* [WORK INSTRUCTION]:
Look through the data that follows and work out how many lines contain the string "False". Nothing but that number should be given.

* [DATA UNDER STUDY]:
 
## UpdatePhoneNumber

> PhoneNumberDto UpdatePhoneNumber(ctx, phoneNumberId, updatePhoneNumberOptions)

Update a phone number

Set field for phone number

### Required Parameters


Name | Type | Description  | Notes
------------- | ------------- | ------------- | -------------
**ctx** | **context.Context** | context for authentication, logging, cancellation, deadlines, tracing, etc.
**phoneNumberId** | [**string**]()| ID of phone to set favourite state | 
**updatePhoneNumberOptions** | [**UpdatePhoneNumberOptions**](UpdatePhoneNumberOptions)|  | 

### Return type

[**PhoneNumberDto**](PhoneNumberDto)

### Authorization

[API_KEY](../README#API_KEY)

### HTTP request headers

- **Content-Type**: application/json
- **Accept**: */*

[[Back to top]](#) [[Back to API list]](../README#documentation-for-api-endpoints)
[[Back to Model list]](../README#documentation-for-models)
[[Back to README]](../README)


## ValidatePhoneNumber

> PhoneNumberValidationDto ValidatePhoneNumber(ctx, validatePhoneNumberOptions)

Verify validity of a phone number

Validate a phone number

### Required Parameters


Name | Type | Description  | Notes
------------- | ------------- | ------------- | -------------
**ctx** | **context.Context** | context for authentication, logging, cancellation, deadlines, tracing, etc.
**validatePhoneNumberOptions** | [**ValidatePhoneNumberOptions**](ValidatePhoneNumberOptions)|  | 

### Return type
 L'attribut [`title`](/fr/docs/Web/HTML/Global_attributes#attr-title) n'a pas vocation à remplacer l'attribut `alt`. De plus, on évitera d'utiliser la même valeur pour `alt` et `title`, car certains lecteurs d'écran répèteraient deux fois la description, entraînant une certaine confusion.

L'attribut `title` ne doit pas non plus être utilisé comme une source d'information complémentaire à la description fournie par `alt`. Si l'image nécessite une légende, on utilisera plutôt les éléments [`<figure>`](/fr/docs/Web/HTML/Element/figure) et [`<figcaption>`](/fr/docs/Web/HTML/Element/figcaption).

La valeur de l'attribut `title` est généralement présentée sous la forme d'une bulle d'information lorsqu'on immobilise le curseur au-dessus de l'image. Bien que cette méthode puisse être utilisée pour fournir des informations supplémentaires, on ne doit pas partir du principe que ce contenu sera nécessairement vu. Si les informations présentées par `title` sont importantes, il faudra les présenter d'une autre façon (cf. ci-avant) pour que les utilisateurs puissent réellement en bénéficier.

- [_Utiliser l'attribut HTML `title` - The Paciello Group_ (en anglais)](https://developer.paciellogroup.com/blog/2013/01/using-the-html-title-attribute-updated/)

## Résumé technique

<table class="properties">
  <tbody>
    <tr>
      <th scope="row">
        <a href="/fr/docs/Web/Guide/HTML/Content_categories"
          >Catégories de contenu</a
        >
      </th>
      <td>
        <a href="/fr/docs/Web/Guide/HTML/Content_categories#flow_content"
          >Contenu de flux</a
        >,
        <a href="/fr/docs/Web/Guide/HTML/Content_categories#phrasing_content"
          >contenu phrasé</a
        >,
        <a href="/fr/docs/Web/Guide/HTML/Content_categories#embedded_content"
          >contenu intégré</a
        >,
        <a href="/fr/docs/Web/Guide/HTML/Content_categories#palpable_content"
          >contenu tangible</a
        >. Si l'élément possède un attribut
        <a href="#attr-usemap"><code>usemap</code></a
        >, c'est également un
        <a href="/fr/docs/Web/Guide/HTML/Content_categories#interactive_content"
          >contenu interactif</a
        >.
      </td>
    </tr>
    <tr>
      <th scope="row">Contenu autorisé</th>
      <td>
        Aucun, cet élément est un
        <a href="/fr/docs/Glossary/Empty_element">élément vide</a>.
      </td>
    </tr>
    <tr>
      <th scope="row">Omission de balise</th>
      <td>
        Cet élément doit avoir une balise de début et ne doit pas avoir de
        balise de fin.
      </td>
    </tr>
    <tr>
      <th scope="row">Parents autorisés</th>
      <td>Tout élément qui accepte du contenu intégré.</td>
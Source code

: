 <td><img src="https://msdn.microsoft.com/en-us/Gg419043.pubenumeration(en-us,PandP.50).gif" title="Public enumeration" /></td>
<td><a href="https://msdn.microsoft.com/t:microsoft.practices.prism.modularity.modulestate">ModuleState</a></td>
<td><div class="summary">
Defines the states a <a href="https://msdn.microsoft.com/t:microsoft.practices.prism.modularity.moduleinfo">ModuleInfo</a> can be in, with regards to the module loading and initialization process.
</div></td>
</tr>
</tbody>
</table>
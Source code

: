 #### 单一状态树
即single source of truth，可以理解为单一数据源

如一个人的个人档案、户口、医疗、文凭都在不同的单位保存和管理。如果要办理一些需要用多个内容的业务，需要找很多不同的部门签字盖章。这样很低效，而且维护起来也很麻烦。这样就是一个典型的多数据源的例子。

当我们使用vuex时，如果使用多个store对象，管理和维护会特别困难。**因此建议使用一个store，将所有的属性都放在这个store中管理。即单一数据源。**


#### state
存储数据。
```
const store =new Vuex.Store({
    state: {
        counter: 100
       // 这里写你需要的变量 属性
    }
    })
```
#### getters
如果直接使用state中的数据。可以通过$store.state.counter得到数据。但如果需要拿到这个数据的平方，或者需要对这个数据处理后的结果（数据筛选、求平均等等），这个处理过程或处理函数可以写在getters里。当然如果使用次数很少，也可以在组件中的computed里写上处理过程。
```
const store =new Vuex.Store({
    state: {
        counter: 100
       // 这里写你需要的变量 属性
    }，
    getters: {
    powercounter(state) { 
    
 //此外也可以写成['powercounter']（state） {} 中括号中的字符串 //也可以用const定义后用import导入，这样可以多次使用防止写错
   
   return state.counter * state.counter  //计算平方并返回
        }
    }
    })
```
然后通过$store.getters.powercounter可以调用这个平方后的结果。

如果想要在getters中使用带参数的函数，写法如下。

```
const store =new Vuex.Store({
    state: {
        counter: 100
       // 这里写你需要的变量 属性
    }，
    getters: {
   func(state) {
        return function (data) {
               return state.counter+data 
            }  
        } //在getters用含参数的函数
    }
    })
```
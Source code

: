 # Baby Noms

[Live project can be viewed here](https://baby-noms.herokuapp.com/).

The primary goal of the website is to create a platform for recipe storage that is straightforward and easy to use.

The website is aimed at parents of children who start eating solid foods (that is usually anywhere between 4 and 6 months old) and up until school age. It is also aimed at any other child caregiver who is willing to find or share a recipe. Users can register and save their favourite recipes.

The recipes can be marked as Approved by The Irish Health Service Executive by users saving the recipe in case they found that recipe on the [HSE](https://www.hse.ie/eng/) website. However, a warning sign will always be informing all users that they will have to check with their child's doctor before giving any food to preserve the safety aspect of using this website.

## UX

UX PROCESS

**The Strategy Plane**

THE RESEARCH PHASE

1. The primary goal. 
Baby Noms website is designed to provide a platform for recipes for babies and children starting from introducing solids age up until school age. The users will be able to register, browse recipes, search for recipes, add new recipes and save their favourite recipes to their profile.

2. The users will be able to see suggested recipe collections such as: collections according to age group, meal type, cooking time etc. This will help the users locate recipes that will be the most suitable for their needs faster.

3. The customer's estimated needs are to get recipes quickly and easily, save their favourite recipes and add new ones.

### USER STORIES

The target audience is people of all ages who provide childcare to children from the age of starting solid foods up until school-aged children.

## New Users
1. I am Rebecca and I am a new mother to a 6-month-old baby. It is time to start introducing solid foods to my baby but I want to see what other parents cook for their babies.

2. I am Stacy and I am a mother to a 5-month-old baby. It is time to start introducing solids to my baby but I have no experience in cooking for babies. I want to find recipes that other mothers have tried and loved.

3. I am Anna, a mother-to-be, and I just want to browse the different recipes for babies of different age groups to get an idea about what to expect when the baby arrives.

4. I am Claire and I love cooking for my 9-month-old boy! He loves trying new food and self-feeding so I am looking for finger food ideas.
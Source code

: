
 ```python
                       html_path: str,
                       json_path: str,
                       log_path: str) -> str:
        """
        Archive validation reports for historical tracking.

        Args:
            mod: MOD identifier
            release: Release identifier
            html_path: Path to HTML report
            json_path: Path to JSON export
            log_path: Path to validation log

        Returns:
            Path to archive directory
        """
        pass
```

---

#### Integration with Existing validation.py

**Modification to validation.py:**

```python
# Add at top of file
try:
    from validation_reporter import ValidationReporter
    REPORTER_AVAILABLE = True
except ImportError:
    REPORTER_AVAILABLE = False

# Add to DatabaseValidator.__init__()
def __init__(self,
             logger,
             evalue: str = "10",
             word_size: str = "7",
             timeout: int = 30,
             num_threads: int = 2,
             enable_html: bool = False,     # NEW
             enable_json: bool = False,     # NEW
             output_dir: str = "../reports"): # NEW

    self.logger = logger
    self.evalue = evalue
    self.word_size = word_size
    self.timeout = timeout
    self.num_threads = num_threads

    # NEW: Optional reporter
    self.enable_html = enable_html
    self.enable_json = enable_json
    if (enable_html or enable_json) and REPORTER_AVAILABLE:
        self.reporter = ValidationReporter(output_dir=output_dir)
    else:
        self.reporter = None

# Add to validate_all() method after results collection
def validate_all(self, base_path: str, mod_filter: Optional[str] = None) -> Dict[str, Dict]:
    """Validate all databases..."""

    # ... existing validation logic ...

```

* [THE ANSWER]:
3